Technology Clinic is a two-semester course in which teams of students from each academic division work together on imaginative solutions to real-world problems for clients. The students are nominated by professors and former Tech Clinic students and mentored by two faculty facilitators.
Project teams are purposely multidisciplinary and include students and faculty mentors from the Humanities, Social Sciences, Sciences and Engineering. To encourage “out-of-the-box” thinking we have no requirements for prior experience, thus reducing incoming “prejudices” in order to encourage innovative solutions.
We are always looking for new and intellectually interesting projects. If you have an idea for a project to sponsor, please contact us.See the list of past clients and sponsors
This Fall our second semester team continues their work for both the City of Easton and Lafayette College imagining how to best develop/redevelop the Bushkill Drive corridor from 13th Street to the College's Arts Campus on 3rd St.
The new team is working with the D&L National Heritage Corridor and St. Luke's University Health System. Their challenge is to explore ways to increase use of the D&L trail system as well as encouraging users to log both their miles and health data.
From trout farming to pandemic planning to a self-guided automobile tour, students have developed solutions for a wide variety of challenges presented by clients.Learn about past projects
Fall Semester 2017 Report Presentations
Mid-Project Report: "Getting Tails Back On The Trail: Creating a Culture of Health and History along the D&L Corridor"
December 11, 2017, 9:00am, Van Wickle Hall, room 108, Lafayette College
Final Report:: "Re-Envisioning a Future for the Bushkill Drive Corridor"

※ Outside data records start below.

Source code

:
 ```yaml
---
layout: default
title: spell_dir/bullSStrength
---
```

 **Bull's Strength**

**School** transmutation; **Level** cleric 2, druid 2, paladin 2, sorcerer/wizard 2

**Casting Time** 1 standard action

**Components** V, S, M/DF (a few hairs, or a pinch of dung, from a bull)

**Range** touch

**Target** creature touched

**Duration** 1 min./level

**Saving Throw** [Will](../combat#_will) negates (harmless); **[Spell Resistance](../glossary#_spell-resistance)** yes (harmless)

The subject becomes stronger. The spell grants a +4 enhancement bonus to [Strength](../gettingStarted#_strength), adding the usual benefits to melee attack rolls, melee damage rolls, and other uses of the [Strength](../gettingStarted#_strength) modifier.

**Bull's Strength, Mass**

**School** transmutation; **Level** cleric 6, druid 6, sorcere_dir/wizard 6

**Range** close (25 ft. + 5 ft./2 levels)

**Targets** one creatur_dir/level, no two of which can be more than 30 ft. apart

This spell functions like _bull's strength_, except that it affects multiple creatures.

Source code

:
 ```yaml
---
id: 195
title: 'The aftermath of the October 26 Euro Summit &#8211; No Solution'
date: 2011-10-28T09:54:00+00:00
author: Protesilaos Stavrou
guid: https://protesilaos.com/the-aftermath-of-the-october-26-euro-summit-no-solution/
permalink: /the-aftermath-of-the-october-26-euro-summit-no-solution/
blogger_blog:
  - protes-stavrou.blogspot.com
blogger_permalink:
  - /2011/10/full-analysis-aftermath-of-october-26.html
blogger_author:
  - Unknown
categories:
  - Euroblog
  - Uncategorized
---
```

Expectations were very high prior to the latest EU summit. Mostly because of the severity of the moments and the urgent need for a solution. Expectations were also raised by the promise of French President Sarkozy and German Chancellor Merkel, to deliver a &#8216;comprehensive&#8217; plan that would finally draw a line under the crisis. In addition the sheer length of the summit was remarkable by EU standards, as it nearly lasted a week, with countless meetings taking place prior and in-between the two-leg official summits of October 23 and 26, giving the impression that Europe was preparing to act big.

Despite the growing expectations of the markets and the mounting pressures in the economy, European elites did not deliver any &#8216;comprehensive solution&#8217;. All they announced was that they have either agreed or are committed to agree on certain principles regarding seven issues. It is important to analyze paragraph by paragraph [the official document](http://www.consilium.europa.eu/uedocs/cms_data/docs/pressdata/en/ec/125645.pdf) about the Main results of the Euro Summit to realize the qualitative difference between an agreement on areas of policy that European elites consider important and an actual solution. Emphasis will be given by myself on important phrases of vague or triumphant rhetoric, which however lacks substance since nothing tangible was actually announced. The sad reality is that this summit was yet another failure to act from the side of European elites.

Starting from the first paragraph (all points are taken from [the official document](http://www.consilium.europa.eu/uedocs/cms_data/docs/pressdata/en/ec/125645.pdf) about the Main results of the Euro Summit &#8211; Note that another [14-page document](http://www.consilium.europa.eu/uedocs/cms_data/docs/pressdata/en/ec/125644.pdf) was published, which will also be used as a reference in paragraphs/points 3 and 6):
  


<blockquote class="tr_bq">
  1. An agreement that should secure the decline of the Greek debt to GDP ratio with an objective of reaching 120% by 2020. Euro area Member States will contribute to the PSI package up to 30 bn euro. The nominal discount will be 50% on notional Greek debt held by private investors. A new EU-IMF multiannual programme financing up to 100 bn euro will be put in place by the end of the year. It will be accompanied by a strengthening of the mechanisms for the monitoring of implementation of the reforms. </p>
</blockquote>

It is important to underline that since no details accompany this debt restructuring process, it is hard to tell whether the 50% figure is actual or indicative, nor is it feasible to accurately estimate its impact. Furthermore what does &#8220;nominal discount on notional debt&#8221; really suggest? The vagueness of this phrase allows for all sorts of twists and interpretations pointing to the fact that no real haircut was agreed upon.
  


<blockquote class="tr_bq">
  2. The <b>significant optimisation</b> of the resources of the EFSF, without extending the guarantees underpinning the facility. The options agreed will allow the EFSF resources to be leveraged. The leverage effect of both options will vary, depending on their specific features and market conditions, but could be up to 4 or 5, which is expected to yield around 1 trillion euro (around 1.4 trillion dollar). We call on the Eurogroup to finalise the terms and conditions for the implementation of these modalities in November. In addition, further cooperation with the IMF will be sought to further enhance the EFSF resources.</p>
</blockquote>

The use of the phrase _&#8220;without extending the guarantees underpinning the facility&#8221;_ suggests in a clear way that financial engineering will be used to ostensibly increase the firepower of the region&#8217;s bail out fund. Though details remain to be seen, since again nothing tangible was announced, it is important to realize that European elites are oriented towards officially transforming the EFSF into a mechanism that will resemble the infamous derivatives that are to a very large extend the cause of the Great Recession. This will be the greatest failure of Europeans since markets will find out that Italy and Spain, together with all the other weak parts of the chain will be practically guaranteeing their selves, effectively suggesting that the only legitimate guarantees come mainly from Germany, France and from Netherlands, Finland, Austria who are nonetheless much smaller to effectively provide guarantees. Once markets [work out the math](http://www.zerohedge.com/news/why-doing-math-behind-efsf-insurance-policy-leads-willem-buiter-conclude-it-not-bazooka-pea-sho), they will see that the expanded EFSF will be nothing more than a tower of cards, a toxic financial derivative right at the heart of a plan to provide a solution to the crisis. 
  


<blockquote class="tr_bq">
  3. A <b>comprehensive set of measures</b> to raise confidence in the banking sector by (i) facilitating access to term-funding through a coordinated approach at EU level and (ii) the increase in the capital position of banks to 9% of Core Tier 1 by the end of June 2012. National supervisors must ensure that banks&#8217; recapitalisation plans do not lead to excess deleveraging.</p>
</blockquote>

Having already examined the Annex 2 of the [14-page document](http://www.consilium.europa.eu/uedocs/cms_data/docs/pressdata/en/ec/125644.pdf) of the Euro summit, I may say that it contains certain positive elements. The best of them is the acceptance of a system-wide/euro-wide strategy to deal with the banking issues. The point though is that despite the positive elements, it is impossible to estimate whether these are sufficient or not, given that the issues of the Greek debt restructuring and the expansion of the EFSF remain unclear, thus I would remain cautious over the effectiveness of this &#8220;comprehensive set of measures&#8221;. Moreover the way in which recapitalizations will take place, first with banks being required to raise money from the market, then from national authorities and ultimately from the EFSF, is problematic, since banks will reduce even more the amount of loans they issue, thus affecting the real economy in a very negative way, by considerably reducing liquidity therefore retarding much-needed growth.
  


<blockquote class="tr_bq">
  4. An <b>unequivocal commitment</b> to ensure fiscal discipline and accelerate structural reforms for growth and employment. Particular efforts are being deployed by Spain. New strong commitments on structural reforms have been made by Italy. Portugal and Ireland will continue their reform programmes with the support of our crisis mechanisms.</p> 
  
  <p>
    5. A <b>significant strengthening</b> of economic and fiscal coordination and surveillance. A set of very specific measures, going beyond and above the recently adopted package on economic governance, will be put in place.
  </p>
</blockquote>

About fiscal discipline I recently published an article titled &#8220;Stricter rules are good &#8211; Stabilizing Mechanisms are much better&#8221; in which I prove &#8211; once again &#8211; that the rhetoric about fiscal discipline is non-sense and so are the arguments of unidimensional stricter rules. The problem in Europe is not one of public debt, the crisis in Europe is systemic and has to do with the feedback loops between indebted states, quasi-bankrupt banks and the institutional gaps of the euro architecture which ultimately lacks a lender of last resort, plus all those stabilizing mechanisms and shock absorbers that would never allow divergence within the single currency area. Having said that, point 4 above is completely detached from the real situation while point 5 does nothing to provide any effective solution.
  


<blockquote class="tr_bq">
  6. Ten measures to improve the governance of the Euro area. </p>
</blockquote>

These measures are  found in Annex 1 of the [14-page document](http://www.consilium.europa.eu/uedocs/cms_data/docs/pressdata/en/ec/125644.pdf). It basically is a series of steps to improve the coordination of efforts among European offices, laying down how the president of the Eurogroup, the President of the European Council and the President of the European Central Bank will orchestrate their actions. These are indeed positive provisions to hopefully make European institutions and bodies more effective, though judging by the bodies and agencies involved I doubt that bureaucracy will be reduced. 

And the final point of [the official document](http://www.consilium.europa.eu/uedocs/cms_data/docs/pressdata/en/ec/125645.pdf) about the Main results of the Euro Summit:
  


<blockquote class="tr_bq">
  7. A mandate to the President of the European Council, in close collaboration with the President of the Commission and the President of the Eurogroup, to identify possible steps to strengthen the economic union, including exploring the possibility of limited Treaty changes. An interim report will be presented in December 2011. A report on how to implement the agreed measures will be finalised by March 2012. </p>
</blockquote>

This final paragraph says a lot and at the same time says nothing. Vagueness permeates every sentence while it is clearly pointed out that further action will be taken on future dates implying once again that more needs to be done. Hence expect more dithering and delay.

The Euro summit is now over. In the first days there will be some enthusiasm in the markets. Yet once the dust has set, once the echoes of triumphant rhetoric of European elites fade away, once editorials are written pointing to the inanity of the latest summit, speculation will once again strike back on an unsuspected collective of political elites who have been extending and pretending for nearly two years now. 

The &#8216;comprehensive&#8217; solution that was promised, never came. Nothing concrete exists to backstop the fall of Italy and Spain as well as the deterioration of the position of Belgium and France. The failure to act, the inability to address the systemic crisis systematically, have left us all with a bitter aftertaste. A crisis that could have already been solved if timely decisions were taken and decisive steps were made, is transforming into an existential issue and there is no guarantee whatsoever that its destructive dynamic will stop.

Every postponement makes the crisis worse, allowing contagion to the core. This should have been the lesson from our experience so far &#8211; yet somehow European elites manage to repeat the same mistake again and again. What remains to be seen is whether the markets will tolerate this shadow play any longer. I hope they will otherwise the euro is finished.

December 8, 2017, 4:00pm, Van Wickle Hall room 108, Lafayette College
Brief History Of the Technology Clinic
The Technology Clinic was started in 1988 by Professor of Anthropology Dan Bauer as a continuation of a Sloan Foundation “New Liberal Arts Initiative” grant to encourage the integration of engineering into a liberal arts curriculum. At the conclusion of the grant, the Tech Clinic was founded based upon the concept that problems are best solved by multidisciplinary teams.
Since inception Tech Clinic teams have worked on over 60 different projects for entities as far ranging as local NGOs to multi-national corporations. The very first project in 1988, conducted for the Safe Harbor Water Power Corporation (client contact Don Chubb Lafayette class of 1950), resulted in a debris harvester that is now used worldwide. More recently the social entrepreneurship project on Nutrition in the West Ward done for the West Ward Neighborhood Partnership has morphed into the continuing effort “Veggies in the Community” distributing organically-grown produce to West Ward residents through the summer and fall.
Professor Malinconico (Geology and Environmental Geosciences), the current director of the Clinic, has been involved since the early 90s and took over as director in 2011.